There is no built-in way to do this - and all the approaches that check the file mtime described in other answers here are wrong. The only reliable option is to add triggers to every table that record a change to a single change-history table, which is horribly inefficient and can't be done retroactively.

If you only care about "database used" vs "database not used" you can potentially collect this information from the CSV-format database log files. Detecting "modified" vs "not modified" is a lot harder; consider SELECT writes_to_some_table(...).
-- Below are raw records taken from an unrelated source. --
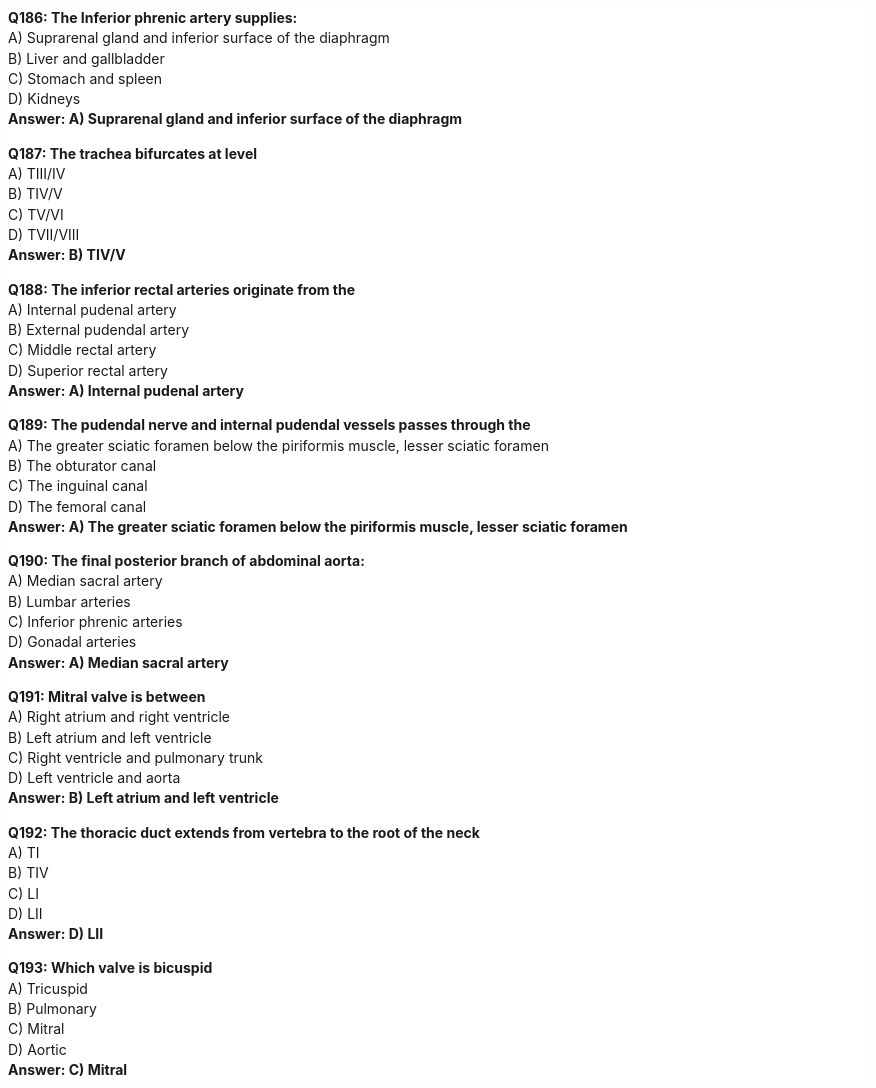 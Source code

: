 **Q186: The Inferior phrenic artery supplies:**  
A) Suprarenal gland and inferior surface of the diaphragm  
B) Liver and gallbladder  
C) Stomach and spleen  
D) Kidneys  
**Answer: A) Suprarenal gland and inferior surface of the diaphragm**  

**Q187: The trachea bifurcates at level**  
A) TIII/IV  
B) TIV/V  
C) TV/VI  
D) TVII/VIII  
**Answer: B) TIV/V**  

**Q188: The inferior rectal arteries originate from the**  
A) Internal pudenal artery  
B) External pudendal artery  
C) Middle rectal artery  
D) Superior rectal artery  
**Answer: A) Internal pudenal artery**  

**Q189: The pudendal nerve and internal pudendal vessels passes through the**  
A) The greater sciatic foramen below the piriformis muscle, lesser sciatic foramen  
B) The obturator canal  
C) The inguinal canal  
D) The femoral canal  
**Answer: A) The greater sciatic foramen below the piriformis muscle, lesser sciatic foramen**  

**Q190: The final posterior branch of abdominal aorta:**  
A) Median sacral artery  
B) Lumbar arteries  
C) Inferior phrenic arteries  
D) Gonadal arteries  
**Answer: A) Median sacral artery**  

**Q191: Mitral valve is between**  
A) Right atrium and right ventricle  
B) Left atrium and left ventricle  
C) Right ventricle and pulmonary trunk  
D) Left ventricle and aorta  
**Answer: B) Left atrium and left ventricle**  

**Q192: The thoracic duct extends from vertebra to the root of the neck**  
A) TI  
B) TIV  
C) LI  
D) LII  
**Answer: D) LII**  

**Q193: Which valve is bicuspid**  
A) Tricuspid  
B) Pulmonary  
C) Mitral  
D) Aortic  
**Answer: C) Mitral**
If you don't need to detect old activity, you can use pg_stat_database, which records activity since the last stats reset. e.g.:

-[ RECORD 6 ]--+------------------------------ datid          | 51160 datname        | regress numbackends    | 0 xact_commit    | 54224 xact_rollback  | 157 blks_read      | 2591 blks_hit       | 1592931 tup_returned   | 26658392 tup_fetched    | 327541 tup_inserted   | 1664 tup_updated    | 1371 tup_deleted    | 246 conflicts      | 0 temp_files     | 0 temp_bytes     | 0 deadlocks      | 0 blk_read_time  | 0 blk_write_time | 0 stats_reset    | 2013-12-13 18:51:26.650521+08 

so I can see that there has been activity on this DB since the last stats reset. However, I don't know anything about what happened before the stats reset, so if I had a DB showing zero activity since a stats reset half an hour ago, I'd know nothing useful.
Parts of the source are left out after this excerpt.